For many years, the world of virtual reality existed only on movie screens and in the imaginations of futurists. However, with technology moving at breakneck pace, virtual reality is becoming more and more common in the classroom, including in Blair’s science classrooms in Bogle Hall.
This fall, marine science teacher Rod Gerdsen and biology teacher Caroline Chamberlain utilized the HTC Vive and the Oculus virtual reality systems to give their students an up-close and personal experience of life in the ocean and the intricate workings of a cell. In the HTC Vive program “Ocean Rift,” students are placed on an underwater coral reef, where they swim around and interact with dolphins, whales, moray eels and sea turtles. The Oculus Rift program “InCell” allows students to discover the structure and function of organelles and manipulate them on the cellular level, experimenting with different variables to see the outcomes.

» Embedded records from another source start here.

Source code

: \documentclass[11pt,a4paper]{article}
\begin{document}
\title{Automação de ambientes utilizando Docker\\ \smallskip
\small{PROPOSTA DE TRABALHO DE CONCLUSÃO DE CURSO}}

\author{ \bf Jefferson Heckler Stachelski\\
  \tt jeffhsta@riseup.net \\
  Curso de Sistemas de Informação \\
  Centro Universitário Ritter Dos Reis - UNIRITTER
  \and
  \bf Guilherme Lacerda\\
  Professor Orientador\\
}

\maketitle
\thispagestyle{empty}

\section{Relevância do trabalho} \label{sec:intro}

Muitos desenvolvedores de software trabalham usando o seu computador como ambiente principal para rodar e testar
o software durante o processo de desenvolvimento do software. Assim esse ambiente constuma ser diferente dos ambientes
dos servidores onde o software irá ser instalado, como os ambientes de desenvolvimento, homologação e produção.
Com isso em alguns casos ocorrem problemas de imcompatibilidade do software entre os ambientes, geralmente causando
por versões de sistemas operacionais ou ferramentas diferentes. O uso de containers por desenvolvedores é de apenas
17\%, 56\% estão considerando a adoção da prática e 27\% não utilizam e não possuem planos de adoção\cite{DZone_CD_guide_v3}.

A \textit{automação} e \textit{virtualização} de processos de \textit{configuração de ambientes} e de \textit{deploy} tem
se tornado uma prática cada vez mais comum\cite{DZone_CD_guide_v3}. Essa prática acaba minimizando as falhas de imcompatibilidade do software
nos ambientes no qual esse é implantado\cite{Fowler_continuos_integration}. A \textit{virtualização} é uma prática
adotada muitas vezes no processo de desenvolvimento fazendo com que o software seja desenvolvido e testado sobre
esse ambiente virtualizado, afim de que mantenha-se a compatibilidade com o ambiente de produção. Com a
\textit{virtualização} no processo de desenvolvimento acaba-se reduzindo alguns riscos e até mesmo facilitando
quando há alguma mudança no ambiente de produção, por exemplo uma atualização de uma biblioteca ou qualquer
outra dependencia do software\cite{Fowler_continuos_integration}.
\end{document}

To experience the virtual reality scenarios, students headed to Bogle 311 where they donned a high-res headset and grasped ergonomically designed handheld controllers. Two small base stations emitted timed infrared pulses that were picked up by the headset and controllers with sub-millimeter precision as the students navigated the 360-degree world projected before their eyes. Physically, they were moving about in a 15-by-15-foot area in the classroom, but virtually, they were in the ocean or inside the human body.
Using the virtual reality program helped marine biology student Aidan Donaghy ’19 “see what we’re learning in a whole new way,” while Sarika Pyreddy ’19 praised the experience as “really just incredible.” “I was so deep in the ocean, I couldn’t see any light, but there were so many bioluminescent fish,” she said. “I was able to get up close to the fish and see them from a few inches away.”
Mr. Gerdsen noted that bringing virtual reality technology into the classroom gives students exciting opportunities to explore environments they’d never normally experience, like the nucleus of a cell or the deck of a sunken ship 60 feet below the ocean. “The academic applications of virtual reality systems extend far beyond the sciences,” he added. “Imagine studying history by walking through a battlefield as the War of 1812 rages around you or creating a three-dimensional gallery of images for your AP art portfolio. These fascinating experiences will hopefully inspire students to take a deeper look into science, history, art or any subject.”